Which database are you using dbt with?

The output of dbt --version:

Core:
  - installed: 1.2.1
  - latest:    1.3.0 - Update available!

  Your version of dbt-core is out of date!
  You can find instructions for upgrading here:
  https://docs.getdbt.com/docs/installation

Plugins:
  - redshift: 1.2.1 - Update available!
  - postgres: 1.2.1 - Update available!

  At least one plugin is out of date or incompatible with dbt-core.
  You can find instructions for upgrading here:
  https://docs.getdbt.com/docs/installation

The text was updated successfully, but these errors were encountered:

joellabes · 2022-10-26T03:04:49Z

@yauhen-sobaleu thanks for opening this!

If there are two null rows and a non-null row, does it still lose the null rows? I assume so but your repro steps don't say one way or the other.

giftofjehovah · 2022-11-16T03:57:34Z

I have the same issue. I think it's the natural join that is the culprit here. It joins on all your selected column, and if you have columns where your value is null. It will not return that row.

yauhen-sobaleu · 2022-12-07T14:41:16Z

Yes the problem is in natural join that is not null safe. What I had to do is to add another function parameter that explicitly accepts the list of columns to select from.

Using deduplicate macro from dbt-utils is quite dangerous right know. You never know when NULLs will come out and corrupt your data.

{%- macro deduplicate(relation, partition_by, order_by, columns) -%}
    
    WITH row_numbered AS (
        SELECT
            {% for column in columns %}
            {{ column }},
            {% endfor %}
            ROW_NUMBER() OVER (
                PARTITION BY {{ partition_by }}
                ORDER BY {{ order_by }}
            ) AS rn
        FROM {{ relation }} AS _inner
    )

    SELECT * FROM row_numbered WHERE rn = 1
{%- endmacro -%}

joellabes · 2022-12-08T02:54:00Z

OK thanks for clarifying! I'd welcome a PR that resolved this (and an addition to the integration tests to ensure it stays fixed)

PaulGVernon · 2023-03-22T09:56:42Z

For the record another user hit this issue.
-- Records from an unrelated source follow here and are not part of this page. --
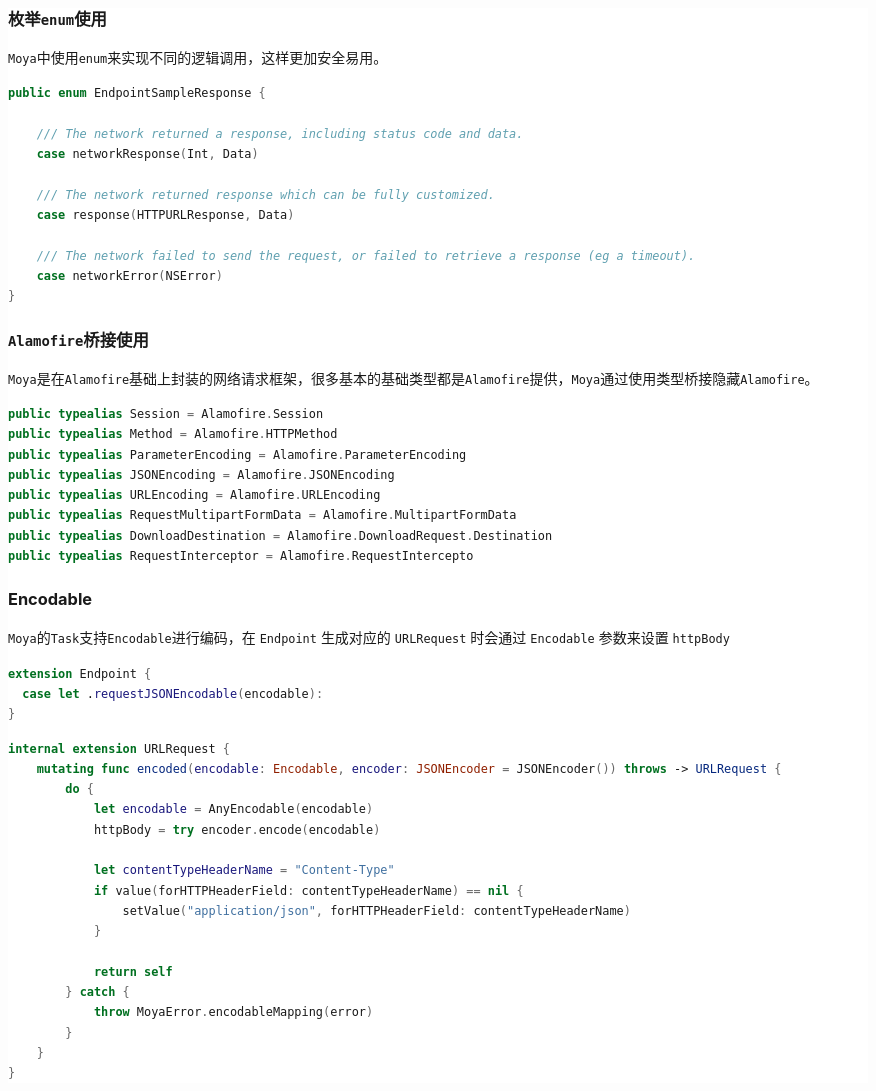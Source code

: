 ### 枚举`enum`使用

`Moya`中使用`enum`来实现不同的逻辑调用，这样更加安全易用。

```swift
public enum EndpointSampleResponse {

    /// The network returned a response, including status code and data.
    case networkResponse(Int, Data)

    /// The network returned response which can be fully customized.
    case response(HTTPURLResponse, Data)

    /// The network failed to send the request, or failed to retrieve a response (eg a timeout).
    case networkError(NSError)
}
```

### `Alamofire`桥接使用

`Moya`是在`Alamofire`基础上封装的网络请求框架，很多基本的基础类型都是`Alamofire`提供，`Moya`通过使用类型桥接隐藏`Alamofire`。

```swift
public typealias Session = Alamofire.Session
public typealias Method = Alamofire.HTTPMethod
public typealias ParameterEncoding = Alamofire.ParameterEncoding
public typealias JSONEncoding = Alamofire.JSONEncoding
public typealias URLEncoding = Alamofire.URLEncoding
public typealias RequestMultipartFormData = Alamofire.MultipartFormData
public typealias DownloadDestination = Alamofire.DownloadRequest.Destination
public typealias RequestInterceptor = Alamofire.RequestIntercepto
```

### Encodable

`Moya`的`Task`支持`Encodable`进行编码，在 `Endpoint` 生成对应的 `URLRequest` 时会通过 `Encodable` 参数来设置 `httpBody`

```swift
extension Endpoint {
  case let .requestJSONEncodable(encodable):
}
```

```swift
internal extension URLRequest {
    mutating func encoded(encodable: Encodable, encoder: JSONEncoder = JSONEncoder()) throws -> URLRequest {
        do {
            let encodable = AnyEncodable(encodable)
            httpBody = try encoder.encode(encodable)

            let contentTypeHeaderName = "Content-Type"
            if value(forHTTPHeaderField: contentTypeHeaderName) == nil {
                setValue("application/json", forHTTPHeaderField: contentTypeHeaderName)
            }

            return self
        } catch {
            throw MoyaError.encodableMapping(error)
        }
    }
}
```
See the slack here https://getdbt.slack.com/archives/CBSQTAPLG/p1679007195056989
and also my summary here https://getdbt.slack.com/archives/CU4MRJ7QB/p1679053101978089

TL;DR: The switch in #548 to use a select distinct natural join not only introduced this NULL bug, but also very poor performance compared to a more sane approach and a future bug where data types that are not comparable (such as JSON in Postgres) will cause the natural join to fail.

My humble suggestion is to revert to the old method of using dbt_utils.star

allenwangs · 2023-03-30T03:23:49Z

I also hit the same issue and find out this issue ticket. I am using DuckDB, and the problem also comes from natural join on columns containing NULL values.

dbeatty10 · 2023-04-20T14:32:51Z

Agreed with @PaulGVernon here that the default implementation of deduplicate that uses a natural join is broken.

Furthermore, I don't think the natural join approach can ever work the way we would want. I believe that deduplicate would need to be implemented (and validated) per database in order to work as expected.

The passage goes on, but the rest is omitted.